## What to produce
Transcribe the records that follow, keeping every word as it stands.

## Source texts of formatted documents
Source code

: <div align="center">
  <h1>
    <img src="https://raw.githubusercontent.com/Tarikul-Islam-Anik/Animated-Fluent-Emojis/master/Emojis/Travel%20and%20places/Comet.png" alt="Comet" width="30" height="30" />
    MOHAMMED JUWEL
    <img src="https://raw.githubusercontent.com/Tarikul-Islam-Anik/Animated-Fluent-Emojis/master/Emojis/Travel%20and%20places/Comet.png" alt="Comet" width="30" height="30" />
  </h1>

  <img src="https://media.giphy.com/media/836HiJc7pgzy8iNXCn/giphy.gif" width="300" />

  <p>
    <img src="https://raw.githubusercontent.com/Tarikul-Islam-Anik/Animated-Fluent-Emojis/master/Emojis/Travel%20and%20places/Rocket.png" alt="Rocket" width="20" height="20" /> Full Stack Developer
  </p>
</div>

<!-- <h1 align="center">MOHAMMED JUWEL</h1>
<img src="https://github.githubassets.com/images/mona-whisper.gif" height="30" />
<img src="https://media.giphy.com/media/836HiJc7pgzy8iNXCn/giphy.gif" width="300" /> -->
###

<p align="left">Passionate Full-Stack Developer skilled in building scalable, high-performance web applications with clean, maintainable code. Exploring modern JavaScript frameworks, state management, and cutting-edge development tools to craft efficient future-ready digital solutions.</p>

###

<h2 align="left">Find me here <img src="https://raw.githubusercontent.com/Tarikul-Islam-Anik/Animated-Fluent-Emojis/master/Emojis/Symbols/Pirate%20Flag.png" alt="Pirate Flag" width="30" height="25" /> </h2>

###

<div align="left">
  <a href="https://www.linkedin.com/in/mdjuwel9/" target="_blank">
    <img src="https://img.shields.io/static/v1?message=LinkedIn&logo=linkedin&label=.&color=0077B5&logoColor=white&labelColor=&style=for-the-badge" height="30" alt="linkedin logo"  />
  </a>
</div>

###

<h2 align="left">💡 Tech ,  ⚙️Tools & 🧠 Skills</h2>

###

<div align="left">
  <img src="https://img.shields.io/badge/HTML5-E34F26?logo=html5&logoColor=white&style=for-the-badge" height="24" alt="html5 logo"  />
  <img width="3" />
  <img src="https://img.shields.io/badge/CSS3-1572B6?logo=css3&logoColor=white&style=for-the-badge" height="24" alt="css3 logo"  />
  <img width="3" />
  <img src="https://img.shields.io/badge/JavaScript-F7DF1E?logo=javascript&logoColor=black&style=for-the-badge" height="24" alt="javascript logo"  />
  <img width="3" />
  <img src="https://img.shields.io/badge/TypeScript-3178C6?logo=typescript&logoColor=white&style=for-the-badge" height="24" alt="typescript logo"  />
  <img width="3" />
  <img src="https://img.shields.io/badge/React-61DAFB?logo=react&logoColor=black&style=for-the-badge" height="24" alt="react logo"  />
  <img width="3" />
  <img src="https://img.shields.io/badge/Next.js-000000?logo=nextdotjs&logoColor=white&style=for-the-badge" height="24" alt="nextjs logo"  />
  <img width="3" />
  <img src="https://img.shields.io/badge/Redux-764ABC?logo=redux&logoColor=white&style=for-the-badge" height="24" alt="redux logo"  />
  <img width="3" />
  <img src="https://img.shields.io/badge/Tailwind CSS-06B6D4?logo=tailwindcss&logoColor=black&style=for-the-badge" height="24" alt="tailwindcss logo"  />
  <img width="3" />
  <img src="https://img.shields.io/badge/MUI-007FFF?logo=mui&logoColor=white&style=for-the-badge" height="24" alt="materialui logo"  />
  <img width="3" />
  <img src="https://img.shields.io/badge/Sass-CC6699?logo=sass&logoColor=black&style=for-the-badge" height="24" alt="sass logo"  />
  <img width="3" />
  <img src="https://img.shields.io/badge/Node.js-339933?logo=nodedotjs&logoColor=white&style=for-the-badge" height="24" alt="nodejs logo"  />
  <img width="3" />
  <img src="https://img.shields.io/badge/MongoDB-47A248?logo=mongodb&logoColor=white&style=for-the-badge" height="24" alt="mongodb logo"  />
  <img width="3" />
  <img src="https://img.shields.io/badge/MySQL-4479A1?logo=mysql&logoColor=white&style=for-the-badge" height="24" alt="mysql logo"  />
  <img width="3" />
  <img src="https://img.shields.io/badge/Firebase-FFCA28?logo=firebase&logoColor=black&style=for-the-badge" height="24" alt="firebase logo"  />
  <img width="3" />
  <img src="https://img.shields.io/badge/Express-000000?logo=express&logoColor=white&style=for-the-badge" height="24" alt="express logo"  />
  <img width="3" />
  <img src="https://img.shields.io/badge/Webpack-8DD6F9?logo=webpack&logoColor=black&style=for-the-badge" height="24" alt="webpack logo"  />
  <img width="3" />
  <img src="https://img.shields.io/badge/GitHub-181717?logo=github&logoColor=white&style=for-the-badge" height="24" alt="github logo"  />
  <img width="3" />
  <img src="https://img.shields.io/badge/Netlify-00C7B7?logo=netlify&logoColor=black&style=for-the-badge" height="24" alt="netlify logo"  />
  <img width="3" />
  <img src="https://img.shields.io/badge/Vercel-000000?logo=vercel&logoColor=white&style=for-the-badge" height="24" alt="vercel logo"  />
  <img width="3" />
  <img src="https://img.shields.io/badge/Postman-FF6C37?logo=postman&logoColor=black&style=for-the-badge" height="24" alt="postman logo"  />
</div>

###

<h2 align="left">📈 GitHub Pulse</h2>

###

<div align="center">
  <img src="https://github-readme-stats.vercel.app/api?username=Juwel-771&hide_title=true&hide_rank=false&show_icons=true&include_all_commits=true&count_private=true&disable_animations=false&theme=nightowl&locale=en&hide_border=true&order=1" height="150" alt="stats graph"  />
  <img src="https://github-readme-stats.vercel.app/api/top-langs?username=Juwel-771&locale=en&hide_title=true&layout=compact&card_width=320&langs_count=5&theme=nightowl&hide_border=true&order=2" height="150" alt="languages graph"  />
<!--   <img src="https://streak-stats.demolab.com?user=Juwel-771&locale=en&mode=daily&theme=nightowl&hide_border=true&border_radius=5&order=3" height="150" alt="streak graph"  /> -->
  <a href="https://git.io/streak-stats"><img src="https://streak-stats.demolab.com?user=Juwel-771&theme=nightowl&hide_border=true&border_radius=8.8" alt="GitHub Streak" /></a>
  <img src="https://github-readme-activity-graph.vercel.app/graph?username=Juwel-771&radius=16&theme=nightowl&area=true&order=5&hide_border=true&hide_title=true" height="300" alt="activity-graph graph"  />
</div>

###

## Reply
Source code

: <div align="center">
  <h1>
    <img src="https://raw.githubusercontent.com/Tarikul-Islam-Anik/Animated-Fluent-Emojis/master/Emojis/Travel%20and%20places/Comet.png" alt="Comet" width="30" height="30" />
    MOHAMMED JUWEL
    <img src="https://raw.githubusercontent.com/Tarikul-Islam-Anik/Animated-Fluent-Emojis/master/Emojis/Travel%20and%20places/Comet.png" alt="Comet" width="30" height="30" />
  </h1>

  <img src="https://media.giphy.com/media/836HiJc7pgzy8iNXCn/giphy.gif" width="300" />

  <p>
    <img src="https://raw.githubusercontent.com/Tarikul-Islam-Anik/Animated-Fluent-Emojis/master/Emojis/Travel%20and%20places/Rocket.png" alt="Rocket" width="20" height="20" /> Full Stack Developer
  </p>
</div>

<!-- <h1 align="center">MOHAMMED JUWEL</h1>
<img src="https://github.githubassets.com/images/mona-whisper.gif" height="30" />
<img src="https://media.giphy.com/media/836HiJc7pgzy8iNXCn/giphy.gif" width="300" /> -->
###

<p align="left">Passionate Full-Stack Developer skilled in building scalable, high-performance web applications with clean, maintainable code. Exploring modern JavaScript frameworks, state management, and cutting-edge development tools to craft efficient future-ready digital solutions.</p>

###

<h2 align="left">Find me here <img src="https://raw.githubusercontent.com/Tarikul-Islam-Anik/Animated-Fluent-Emojis/master/Emojis/Symbols/Pirate%20Flag.png" alt="Pirate Flag" width="30" height="25" /> </h2>

###

<div align="left">
  <a href="https://www.linkedin.com/in/mdjuwel9/" target="_blank">
    <img src="https://img.shields.io/static/v1?message=LinkedIn&logo=linkedin&label=.&color=0077B5&logoColor=white&labelColor=&style=for-the-badge" height="30" alt="linkedin logo"  />
  </a>
</div>

###

<h2 align="left">💡 Tech ,  ⚙️Tools & 🧠 Skills</h2>

###

<div align="left">
  <img src="https://img.shields.io/badge/HTML5-E34F26?logo=html5&logoColor=white&style=for-the-badge" height="24" alt="html5 logo"  />
  <img width="3" />
  <img src="https://img.shields.io/badge/CSS3-1572B6?logo=css3&logoColor=white&style=for-the-badge" height="24" alt="css3 logo"  />
  <img width="3" />
  <img src="https://img.shields.io/badge/JavaScript-F7DF1E?logo=javascript&logoColor=black&style=for-the-badge" height="24" alt="javascript logo"  />
  <img width="3" />
  <img src="https://img.shields.io/badge/TypeScript-3178C6?logo=typescript&logoColor=white&style=for-the-badge" height="24" alt="typescript logo"  />
  <img width="3" />
  <img src="https://img.shields.io/badge/React-61DAFB?logo=react&logoColor=black&style=for-the-badge" height="24" alt="react logo"  />
  <img width="3" />
  <img src="https://img.shields.io/badge/Next.js-000000?logo=nextdotjs&logoColor=white&style=for-the-badge" height="24" alt="nextjs logo"  />
  <img width="3" />
  <img src="https://img.shields.io/badge/Redux-764ABC?logo=redux&logoColor=white&style=for-the-badge" height="24" alt="redux logo"  />
  <img width="3" />
  <img src="https://img.shields.io/badge/Tailwind CSS-06B6D4?logo=tailwindcss&logoColor=black&style=for-the-badge" height="24" alt="tailwindcss logo"  />
  <img width="3" />
  <img src="https://img.shields.io/badge/MUI-007FFF?logo=mui&logoColor=white&style=for-the-badge" height="24" alt="materialui logo"  />
  <img width="3" />
  <img src="https://img.shields.io/badge/Sass-CC6699?logo=sass&logoColor=black&style=for-the-badge" height="24" alt="sass logo"  />
  <img width="3" />
  <img src="https://img.shields.io/badge/Node.js-339933?logo=nodedotjs&logoColor=white&style=for-the-badge" height="24" alt="nodejs logo"  />
  <img width="3" />
  <img src="https://img.shields.io/badge/MongoDB-47A248?logo=mongodb&logoColor=white&style=for-the-badge" height="24" alt="mongodb logo"  />
  <img width="3" />
  <img src="https://img.shields.io/badge/MySQL-4479A1?logo=mysql&logoColor=white&style=for-the-badge" height="24" alt="mysql logo"  />
  <img width="3" />
  <img src="https://img.shields.io/badge/Firebase-FFCA28?logo=firebase&logoColor=black&style=for-the-badge" height="24" alt="firebase logo"  />
  <img width="3" />
  <img src="https://img.shields.io/badge/Express-000000?logo=express&logoColor=white&style=for-the-badge" height="24" alt="express logo"  />
  <img width="3" />
  <img src="https://img.shields.io/badge/Webpack-8DD6F9?logo=webpack&logoColor=black&style=for-the-badge" height="24" alt="webpack logo"  />
  <img width="3" />
  <img src="https://img.shields.io/badge/GitHub-181717?logo=github&logoColor=white&style=for-the-badge" height="24" alt="github logo"  />
  <img width="3" />
  <img src="https://img.shields.io/badge/Netlify-00C7B7?logo=netlify&logoColor=black&style=for-the-badge" height="24" alt="netlify logo"  />
  <img width="3" />
  <img src="https://img.shields.io/badge/Vercel-000000?logo=vercel&logoColor=white&style=for-the-badge" height="24" alt="vercel logo"  />
  <img width="3" />
  <img src="https://img.shields.io/badge/Postman-FF6C37?logo=postman&logoColor=black&style=for-the-badge" height="24" alt="postman logo"  />
</div>

###

<h2 align="left">📈 GitHub Pulse</h2>

###

<div align="center">
  <img src="https://github-readme-stats.vercel.app/api?username=Juwel-771&hide_title=true&hide_rank=false&show_icons=true&include_all_commits=true&count_private=true&disable_animations=false&theme=nightowl&locale=en&hide_border=true&order=1" height="150" alt="stats graph"  />
  <img src="https://github-readme-stats.vercel.app/api/top-langs?username=Juwel-771&locale=en&hide_title=true&layout=compact&card_width=320&langs_count=5&theme=nightowl&hide_border=true&order=2" height="150" alt="languages graph"  />
<!--   <img src="https://streak-stats.demolab.com?user=Juwel-771&locale=en&mode=daily&theme=nightowl&hide_border=true&border_radius=5&order=3" height="150" alt="streak graph"  /> -->
  <a href="https://git.io/streak-stats"><img src="https://streak-stats.demolab.com?user=Juwel-771&theme=nightowl&hide_border=true&border_radius=8.8" alt="GitHub Streak" /></a>
  <img src="https://github-readme-activity-graph.vercel.app/graph?username=Juwel-771&radius=16&theme=nightowl&area=true&order=5&hide_border=true&hide_title=true" height="300" alt="activity-graph graph"  />
</div>

###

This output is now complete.